Выбрать главу

Когда достаточно стемнело, пришел Бубновский, принес на плечах небольшой, сажени на четыре, невод. Я взял с собой два мешка.

Огородами направились к железной дороге, перешли колею и очутились на берегу пруда.

Мы шли тихо, не переговариваясь. На песчаной отмели нагретая за день вода покрылась пузырьками, от пруда тянуло тиной и рыбьей слизью.

Я очень сожалел, что мы не взяли с собой Виталика, ведь такие ночные походы, особенно в детстве, навсегда остаются в памяти.

Чувствовал себя немного неловко, потому что идем на пруд ночью, как тати, но успокаивал себя тем, что все село грешило и никто не считал себя преступником. Было мне и смешно немного: над Виктором Сергеевичем посмеивался - каково это ему красться к своей бывшей собственности?.. И хотя был я сейчас таким же самым браконьером, но чувствовал себя почти господином положения.

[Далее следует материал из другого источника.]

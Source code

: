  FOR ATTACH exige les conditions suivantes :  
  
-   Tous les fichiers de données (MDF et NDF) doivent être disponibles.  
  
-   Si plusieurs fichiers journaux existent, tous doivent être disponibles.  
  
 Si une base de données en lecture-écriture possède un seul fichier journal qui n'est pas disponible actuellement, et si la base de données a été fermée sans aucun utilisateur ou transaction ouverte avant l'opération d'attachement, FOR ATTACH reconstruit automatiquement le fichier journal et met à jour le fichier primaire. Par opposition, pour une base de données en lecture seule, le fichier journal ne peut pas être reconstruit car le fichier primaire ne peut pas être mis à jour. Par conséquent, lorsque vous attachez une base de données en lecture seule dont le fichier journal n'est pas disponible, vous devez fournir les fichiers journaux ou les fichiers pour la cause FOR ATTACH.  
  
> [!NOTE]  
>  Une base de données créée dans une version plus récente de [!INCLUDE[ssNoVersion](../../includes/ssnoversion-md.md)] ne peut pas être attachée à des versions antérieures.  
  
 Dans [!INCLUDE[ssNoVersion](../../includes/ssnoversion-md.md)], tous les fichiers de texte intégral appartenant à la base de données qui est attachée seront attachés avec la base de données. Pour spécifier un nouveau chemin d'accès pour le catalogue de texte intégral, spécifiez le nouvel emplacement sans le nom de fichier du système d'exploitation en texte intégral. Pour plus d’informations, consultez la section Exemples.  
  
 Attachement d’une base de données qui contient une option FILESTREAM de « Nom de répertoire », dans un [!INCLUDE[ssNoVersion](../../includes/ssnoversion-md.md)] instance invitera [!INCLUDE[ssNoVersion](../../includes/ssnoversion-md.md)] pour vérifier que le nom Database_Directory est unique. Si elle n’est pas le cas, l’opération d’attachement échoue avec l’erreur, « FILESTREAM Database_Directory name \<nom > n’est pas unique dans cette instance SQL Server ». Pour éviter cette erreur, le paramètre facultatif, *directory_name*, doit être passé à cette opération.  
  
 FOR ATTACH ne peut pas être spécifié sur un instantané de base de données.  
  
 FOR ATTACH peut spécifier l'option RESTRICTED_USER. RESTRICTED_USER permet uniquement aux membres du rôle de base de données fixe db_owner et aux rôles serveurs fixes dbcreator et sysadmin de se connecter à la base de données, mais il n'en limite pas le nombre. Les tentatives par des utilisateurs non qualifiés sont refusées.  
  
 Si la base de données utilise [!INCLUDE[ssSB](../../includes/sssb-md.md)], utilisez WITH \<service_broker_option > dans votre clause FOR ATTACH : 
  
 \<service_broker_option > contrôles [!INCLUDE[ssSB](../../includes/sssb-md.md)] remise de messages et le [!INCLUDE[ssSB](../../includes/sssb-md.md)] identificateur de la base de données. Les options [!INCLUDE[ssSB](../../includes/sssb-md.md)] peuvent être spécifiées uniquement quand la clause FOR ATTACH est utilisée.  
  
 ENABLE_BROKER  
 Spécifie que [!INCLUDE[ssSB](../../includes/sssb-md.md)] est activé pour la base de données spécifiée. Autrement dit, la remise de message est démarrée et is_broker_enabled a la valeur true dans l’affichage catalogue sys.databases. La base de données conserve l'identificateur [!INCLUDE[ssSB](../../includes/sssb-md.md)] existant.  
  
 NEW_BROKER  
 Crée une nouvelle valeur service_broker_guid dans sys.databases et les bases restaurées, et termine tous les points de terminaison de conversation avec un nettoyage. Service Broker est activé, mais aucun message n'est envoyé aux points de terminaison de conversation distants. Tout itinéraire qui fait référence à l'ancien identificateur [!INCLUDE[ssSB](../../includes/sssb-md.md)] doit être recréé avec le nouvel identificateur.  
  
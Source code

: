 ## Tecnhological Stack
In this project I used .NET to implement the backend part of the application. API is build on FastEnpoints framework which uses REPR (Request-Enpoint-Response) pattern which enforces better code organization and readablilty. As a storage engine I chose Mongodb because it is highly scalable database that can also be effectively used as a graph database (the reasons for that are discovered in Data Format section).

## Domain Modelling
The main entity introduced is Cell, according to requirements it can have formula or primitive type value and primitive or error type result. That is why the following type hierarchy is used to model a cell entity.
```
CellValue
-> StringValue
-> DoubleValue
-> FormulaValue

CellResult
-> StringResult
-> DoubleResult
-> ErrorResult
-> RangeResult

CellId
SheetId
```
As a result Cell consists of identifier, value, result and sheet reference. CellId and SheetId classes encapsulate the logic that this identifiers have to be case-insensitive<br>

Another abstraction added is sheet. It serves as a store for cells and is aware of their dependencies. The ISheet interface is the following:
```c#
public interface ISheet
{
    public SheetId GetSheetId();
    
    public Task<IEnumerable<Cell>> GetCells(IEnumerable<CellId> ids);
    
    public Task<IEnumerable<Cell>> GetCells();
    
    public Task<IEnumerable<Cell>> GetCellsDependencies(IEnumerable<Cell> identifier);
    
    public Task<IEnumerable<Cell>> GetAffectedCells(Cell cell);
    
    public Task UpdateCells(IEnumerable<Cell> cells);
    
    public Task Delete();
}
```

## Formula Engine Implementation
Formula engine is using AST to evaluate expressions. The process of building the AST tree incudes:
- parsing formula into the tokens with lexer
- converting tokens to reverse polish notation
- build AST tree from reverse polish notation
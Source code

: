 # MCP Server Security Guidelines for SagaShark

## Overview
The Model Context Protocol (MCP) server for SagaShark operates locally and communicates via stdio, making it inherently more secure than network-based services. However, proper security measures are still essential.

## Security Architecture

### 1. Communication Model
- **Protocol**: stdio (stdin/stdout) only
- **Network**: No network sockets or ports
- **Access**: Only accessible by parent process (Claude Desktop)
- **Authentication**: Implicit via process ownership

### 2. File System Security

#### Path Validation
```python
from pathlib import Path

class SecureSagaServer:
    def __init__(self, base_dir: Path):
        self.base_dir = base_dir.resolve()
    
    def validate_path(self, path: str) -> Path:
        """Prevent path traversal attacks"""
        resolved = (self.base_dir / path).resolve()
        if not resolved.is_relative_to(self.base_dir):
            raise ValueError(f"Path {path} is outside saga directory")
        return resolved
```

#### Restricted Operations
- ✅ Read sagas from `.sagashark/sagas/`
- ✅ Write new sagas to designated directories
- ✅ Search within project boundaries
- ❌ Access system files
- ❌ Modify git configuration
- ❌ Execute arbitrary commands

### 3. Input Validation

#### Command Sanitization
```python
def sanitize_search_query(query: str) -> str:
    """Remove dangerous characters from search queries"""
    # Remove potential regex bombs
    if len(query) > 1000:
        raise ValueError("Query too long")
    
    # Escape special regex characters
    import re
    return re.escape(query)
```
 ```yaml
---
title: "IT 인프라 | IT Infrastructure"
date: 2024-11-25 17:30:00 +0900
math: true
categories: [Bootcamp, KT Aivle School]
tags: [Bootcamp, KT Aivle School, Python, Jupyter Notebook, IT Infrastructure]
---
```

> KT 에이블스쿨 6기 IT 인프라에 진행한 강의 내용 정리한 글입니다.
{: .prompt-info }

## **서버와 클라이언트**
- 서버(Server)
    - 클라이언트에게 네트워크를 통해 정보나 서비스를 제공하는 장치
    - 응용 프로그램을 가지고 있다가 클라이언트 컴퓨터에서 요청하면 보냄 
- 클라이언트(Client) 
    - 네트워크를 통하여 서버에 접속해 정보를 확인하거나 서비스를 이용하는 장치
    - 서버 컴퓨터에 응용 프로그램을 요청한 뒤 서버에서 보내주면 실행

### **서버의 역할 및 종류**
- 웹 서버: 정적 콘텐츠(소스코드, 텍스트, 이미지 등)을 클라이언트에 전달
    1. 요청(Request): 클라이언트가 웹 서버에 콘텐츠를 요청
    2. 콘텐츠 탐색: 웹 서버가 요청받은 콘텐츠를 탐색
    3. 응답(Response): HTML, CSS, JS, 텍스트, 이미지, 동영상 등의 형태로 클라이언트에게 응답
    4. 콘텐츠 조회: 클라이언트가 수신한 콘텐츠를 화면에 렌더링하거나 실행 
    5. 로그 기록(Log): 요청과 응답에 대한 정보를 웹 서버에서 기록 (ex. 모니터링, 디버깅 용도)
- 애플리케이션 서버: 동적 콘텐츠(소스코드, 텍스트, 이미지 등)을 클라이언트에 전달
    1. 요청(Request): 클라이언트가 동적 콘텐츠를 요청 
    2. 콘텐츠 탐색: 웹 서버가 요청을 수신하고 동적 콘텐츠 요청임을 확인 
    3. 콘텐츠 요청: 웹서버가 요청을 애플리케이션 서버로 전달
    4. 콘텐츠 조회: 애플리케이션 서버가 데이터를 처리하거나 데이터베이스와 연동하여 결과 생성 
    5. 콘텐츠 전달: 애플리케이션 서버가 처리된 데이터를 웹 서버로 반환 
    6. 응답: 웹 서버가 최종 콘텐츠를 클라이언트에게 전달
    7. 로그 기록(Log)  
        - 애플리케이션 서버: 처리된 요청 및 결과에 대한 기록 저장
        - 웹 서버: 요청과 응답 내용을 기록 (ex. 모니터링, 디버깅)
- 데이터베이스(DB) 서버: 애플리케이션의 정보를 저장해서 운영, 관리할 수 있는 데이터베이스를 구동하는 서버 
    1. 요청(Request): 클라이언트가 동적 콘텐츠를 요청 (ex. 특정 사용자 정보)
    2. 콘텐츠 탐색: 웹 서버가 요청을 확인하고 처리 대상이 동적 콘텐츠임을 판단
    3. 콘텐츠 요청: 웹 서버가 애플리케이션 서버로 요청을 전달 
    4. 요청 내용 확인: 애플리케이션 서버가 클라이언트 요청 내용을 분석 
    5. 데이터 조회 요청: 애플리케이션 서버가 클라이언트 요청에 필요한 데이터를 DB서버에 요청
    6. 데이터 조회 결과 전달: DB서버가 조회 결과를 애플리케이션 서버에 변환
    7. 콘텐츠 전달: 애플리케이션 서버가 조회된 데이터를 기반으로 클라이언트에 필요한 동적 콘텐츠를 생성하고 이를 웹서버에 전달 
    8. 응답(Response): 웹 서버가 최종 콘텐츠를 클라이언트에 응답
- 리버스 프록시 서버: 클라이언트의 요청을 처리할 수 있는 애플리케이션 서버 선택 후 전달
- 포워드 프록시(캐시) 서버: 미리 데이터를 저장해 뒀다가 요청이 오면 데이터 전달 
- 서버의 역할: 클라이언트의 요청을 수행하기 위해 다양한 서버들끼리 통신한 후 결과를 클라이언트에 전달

Вот до чего изменчива судьба!.. Вы слышите, Виктор Сергеевич?..

Мы дошли до самой рощи. Хотя берег был крутой, глубина небольшая - по грудь. Забрели в воду одетыми, боялись жгучего роголистника. К нижней части невода подвязаны гайки, и сеть выгребала со дна все живое и неживое. Подтягивая сеть к берегу, мы уже чувствовали, как бьют нас острыми "шейками" по ногам испуганные раки. Попалось их в невод столько, что мы вдвоем едва вытащили снасть на крутой берег. В темной подвижной и шуршащей массе раков серебристыми блестками вскидывались красноперки.

- И рыбку соберем... - соблазнял Виктор Сергеевич.

- Соберем и выкинем. Для чистой совести.

- Гм! Гм!

Чтобы не подпал он под влияние лукавого, я сразу же выбросил всю рыбу в пруд.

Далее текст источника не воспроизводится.